After winning his first short story competition in the third grade, Chinen quickly realized that writing was his passion.

     “It was this nice bit of validation,” said Chinen. “It helped me realize that writing was something that I not only enjoyed, but seemed to be good at.”

     Throughout his high school career, Chinen gained experience in time management and simultaneously juggling multiple deadlines.

     “As a journalist, my life is full of deadlines, so being able to manage that was second nature to me because of my training here as a student,” Chinen said.

     He also learned different skills in creative and analytical writing, both of which are necessary for writing as a music critic.

     “‘Iolani was great training because I did a lot of creative writing here, but I also had to do and learn the tools of analytical writing, like book reports and argumentative essays,” said the talented music critic. “Being able to access both the critical and creative side is what I do.  It’s like different streams that are feeding into one river.”

     According to Chinen, his work as a music critic happened “pretty accidentally.” While he loved writing, he had also always loved jazz and participated in Stage Band.  

     “Stage Band was a really big part of my life on campus,” said Chinen, adding that, “I was always a drummer.”

     While a student at the University of Pennsylvania, Chinen seemed to live a “double life.” During the day, he was an English major who studied poetry, and at night he continued to play drums in a band.

     Although writing and playing music were Chinen’s two main interests, he didn’t think to combine them until he began his internship at the Philadelphia city newspaper and experienced life in a newsroom.
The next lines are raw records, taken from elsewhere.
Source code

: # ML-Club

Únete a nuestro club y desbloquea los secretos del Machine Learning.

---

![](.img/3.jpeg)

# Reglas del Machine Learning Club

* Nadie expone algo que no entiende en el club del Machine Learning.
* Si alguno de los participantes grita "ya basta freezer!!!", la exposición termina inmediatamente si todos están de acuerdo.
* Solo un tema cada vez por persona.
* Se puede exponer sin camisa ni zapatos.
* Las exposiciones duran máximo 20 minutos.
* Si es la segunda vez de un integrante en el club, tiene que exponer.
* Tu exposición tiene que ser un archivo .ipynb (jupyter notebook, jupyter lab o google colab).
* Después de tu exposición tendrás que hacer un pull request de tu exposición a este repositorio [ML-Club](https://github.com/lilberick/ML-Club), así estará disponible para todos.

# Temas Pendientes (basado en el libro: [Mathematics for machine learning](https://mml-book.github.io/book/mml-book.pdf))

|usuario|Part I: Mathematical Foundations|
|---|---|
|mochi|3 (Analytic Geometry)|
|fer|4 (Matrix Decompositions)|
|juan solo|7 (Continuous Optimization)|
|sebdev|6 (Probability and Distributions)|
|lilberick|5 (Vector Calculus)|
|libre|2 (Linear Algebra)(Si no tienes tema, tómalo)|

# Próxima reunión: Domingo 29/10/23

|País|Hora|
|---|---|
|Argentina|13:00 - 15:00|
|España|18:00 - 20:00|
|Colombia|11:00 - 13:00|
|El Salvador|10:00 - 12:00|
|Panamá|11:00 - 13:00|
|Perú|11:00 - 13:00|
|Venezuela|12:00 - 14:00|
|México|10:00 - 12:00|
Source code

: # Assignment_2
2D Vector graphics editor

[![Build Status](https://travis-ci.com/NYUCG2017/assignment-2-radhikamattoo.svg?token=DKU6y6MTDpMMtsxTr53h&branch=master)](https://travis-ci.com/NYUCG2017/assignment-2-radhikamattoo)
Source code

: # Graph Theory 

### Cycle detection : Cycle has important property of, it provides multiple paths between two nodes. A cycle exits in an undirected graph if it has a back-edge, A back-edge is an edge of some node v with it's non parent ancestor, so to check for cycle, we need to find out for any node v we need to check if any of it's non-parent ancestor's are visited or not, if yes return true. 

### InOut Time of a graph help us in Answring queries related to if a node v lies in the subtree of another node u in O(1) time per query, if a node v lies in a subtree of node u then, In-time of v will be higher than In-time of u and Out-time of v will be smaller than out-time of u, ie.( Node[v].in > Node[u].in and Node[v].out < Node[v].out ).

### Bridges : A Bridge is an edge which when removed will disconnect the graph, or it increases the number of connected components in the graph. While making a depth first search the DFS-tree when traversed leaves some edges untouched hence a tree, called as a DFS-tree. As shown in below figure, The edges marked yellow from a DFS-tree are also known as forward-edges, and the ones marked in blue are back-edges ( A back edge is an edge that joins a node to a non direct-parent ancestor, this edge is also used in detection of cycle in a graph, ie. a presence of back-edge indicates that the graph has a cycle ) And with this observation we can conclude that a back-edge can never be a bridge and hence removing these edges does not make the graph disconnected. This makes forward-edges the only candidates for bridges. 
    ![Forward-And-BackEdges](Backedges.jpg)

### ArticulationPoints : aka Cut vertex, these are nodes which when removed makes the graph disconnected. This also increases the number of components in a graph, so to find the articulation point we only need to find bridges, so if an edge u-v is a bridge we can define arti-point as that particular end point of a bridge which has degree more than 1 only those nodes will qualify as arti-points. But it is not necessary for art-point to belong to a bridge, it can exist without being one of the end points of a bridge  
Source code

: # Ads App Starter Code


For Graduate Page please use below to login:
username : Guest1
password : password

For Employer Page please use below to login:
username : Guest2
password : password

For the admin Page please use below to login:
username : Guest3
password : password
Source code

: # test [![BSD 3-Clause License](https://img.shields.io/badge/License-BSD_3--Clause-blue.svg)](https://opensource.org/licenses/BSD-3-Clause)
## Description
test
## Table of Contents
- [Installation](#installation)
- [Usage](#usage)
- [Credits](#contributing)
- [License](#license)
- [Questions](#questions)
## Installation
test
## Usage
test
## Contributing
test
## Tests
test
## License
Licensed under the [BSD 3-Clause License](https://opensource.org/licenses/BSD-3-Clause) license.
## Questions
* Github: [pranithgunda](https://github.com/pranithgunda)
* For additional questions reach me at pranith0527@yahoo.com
     “At a certain point, I realized that there was very low barrier to entry for me to start writing about music there,” said the award-winning journalist. “They were open to me pitching stories, writing reviews, and conducting interviews.”

     Chinen has since written for The New York Times for more than a decade, and is a ten-time winner of the Helen Dance-Robert Palmer Award for Excellence in Writing from the Jazz Journalists Association.  He recently published his critically acclaimed book, “Playing Changes: Jazz for the New Century” in August and is currently the director of editorial content at WGBO, a jazz radio station in New Jersey and one of the biggest in the country.

     These accomplishments and his ability to connect with ‘Iolani students earned him the honor of being the 2019 Keables Chair.  This experience has not just impacted `Iolani students, but also Chinen, who felt a certain nostalgia upon his return to campus as the Keables Chair.  

     “It’s an incredible honor. I’m grateful and humbled by the history of this fellowship because I remember very clearly what it felt like to be in a class with a visiting Keables Chair. That’s not a distant memory for me,” said Chinen.  “I understand the rhythm and the ‘texture’ of the lives here. It’s this sort of intangible thing where I can skip all of the formalities and I can immediately understand where the students are at.”

     As for proffering advice to any aspiring writer or anyone who wants to express themselves, the proficient journalist simply stated, “It’s just like the old Nike slogan: ‘Just Do It.’  Don’t wait for the right invitation or the perfect opportunity. You can only get better at it if you just keep doing it.”

     Chinen will be on campus until Feb. 8.  During that time, he will visit with students in English, history and music classes.  He will also speak at the Keables Fort Night, a free evening lecture, on Tuesday, Feb. 5 at 7 pm.  The Honolulu community is invited to attend.